Collection entries
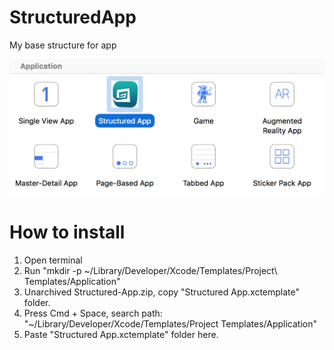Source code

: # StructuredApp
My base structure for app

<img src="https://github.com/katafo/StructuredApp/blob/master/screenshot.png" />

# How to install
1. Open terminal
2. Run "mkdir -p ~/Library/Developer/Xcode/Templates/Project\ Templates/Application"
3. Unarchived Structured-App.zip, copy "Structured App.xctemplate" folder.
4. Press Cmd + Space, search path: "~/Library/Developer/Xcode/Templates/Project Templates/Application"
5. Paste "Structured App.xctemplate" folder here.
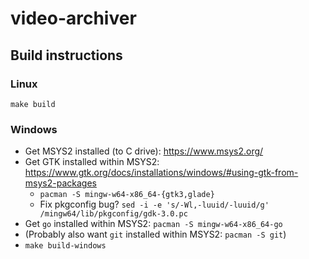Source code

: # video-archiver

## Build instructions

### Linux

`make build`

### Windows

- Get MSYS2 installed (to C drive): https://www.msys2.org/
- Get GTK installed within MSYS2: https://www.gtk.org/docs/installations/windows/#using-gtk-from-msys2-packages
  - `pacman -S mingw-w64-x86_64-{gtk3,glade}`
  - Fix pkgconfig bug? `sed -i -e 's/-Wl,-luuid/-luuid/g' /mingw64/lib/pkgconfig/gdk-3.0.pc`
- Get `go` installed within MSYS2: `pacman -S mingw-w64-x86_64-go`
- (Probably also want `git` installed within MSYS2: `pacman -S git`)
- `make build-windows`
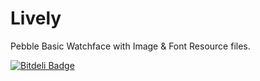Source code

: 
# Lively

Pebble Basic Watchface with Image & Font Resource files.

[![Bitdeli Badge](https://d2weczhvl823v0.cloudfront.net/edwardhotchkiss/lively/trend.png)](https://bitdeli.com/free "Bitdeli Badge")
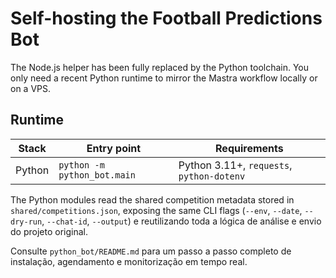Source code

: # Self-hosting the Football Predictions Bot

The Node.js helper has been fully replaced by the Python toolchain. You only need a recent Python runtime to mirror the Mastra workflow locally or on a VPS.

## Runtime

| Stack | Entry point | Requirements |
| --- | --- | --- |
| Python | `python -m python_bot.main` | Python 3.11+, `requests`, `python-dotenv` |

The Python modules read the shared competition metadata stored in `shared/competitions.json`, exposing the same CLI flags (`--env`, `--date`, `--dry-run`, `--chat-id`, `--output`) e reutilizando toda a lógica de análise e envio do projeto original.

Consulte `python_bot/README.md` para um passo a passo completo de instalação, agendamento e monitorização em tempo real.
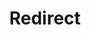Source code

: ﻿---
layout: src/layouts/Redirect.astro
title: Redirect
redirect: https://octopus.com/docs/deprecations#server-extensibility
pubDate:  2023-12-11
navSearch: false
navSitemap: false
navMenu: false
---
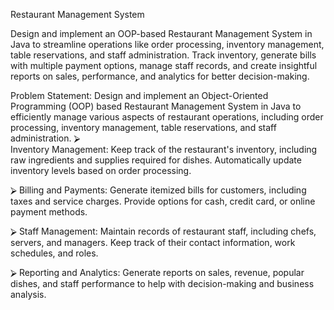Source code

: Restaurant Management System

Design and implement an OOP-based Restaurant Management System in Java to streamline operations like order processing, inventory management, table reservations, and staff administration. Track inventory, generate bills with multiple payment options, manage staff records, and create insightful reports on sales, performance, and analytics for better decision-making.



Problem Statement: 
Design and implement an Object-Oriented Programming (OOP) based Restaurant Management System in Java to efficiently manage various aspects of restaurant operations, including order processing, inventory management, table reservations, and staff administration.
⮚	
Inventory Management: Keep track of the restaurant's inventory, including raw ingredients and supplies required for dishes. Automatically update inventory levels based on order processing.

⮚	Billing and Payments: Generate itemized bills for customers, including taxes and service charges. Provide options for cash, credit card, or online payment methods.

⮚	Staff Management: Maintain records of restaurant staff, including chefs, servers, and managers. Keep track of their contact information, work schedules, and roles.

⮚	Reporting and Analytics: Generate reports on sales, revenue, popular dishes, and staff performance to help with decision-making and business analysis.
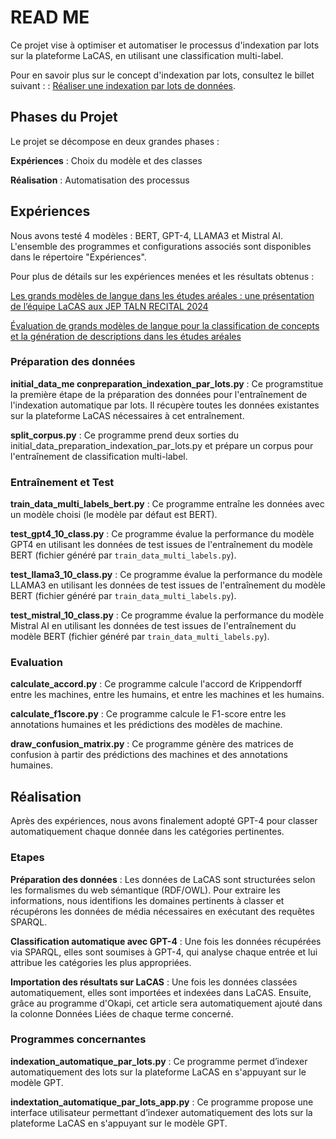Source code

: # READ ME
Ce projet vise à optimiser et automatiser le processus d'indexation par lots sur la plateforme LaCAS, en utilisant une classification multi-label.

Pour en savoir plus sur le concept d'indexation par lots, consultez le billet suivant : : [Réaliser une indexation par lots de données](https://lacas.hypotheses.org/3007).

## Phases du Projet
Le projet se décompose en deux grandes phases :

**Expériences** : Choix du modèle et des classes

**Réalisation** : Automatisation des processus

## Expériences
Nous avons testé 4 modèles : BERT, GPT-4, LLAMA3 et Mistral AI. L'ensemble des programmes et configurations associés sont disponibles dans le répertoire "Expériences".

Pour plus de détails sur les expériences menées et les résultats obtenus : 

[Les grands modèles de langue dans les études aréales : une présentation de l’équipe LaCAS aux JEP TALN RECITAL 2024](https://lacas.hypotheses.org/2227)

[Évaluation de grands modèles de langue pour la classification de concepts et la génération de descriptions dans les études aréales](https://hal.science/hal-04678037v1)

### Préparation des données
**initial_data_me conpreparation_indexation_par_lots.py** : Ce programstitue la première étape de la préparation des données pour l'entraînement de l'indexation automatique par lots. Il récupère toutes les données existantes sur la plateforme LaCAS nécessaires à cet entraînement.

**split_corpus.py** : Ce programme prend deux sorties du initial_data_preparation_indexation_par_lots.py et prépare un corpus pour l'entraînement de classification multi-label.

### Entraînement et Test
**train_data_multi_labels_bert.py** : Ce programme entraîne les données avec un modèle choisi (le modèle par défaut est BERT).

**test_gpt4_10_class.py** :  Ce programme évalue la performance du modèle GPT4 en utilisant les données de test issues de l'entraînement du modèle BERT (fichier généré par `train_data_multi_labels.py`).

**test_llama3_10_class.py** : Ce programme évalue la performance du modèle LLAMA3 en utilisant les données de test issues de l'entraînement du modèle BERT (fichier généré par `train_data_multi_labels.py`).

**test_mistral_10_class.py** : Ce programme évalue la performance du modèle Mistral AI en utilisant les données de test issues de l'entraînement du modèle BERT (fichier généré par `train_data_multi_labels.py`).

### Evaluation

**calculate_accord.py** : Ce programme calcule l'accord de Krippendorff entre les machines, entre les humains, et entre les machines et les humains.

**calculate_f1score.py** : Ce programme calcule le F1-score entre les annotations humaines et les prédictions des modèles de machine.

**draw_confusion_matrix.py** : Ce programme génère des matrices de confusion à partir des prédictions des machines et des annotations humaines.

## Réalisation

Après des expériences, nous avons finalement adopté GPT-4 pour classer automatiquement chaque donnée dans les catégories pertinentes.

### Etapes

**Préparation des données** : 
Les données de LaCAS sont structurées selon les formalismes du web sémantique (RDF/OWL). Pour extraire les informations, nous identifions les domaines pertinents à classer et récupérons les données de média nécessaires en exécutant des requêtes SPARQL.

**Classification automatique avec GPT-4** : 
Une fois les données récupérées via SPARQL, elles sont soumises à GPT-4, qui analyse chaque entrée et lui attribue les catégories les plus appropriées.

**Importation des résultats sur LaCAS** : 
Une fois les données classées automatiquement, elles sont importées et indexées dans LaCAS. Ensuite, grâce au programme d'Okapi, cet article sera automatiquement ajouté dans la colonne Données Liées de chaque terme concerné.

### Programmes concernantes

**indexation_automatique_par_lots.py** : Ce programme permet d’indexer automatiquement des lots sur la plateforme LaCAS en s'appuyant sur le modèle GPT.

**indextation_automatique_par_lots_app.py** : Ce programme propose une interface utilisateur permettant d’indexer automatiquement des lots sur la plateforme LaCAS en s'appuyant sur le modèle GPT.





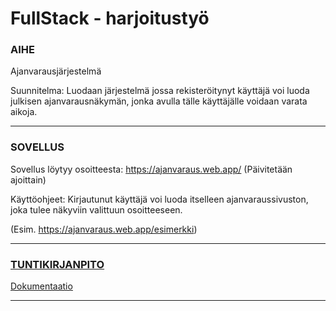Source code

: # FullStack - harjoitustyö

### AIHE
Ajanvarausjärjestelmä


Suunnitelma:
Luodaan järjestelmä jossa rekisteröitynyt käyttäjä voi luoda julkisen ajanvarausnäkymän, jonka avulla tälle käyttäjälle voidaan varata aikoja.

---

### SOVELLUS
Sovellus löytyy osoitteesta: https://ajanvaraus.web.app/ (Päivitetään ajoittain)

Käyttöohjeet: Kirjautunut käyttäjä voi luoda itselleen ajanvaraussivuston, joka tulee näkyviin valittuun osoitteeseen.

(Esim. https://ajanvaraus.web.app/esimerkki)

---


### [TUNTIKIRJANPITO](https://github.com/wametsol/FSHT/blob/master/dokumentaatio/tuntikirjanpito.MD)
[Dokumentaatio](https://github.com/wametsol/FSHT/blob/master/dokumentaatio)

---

_Task to carry out_
Reproduce the records word for word, please, from their first line up to and including the line that contains "3. Unarchived Structured-App.zip, copy", but no pictures.

_Task output_
Source code

: # StructuredApp
My base structure for app

<img src="https://github.com/katafo/StructuredApp/blob/master/screenshot.png" />

# How to install
1. Open terminal
2. Run "mkdir -p ~/Library/Developer/Xcode/Templates/Project\ Templates/Application"
3. Unarchived Structured-App.zip, copy "Structured App.xctemplate" folder.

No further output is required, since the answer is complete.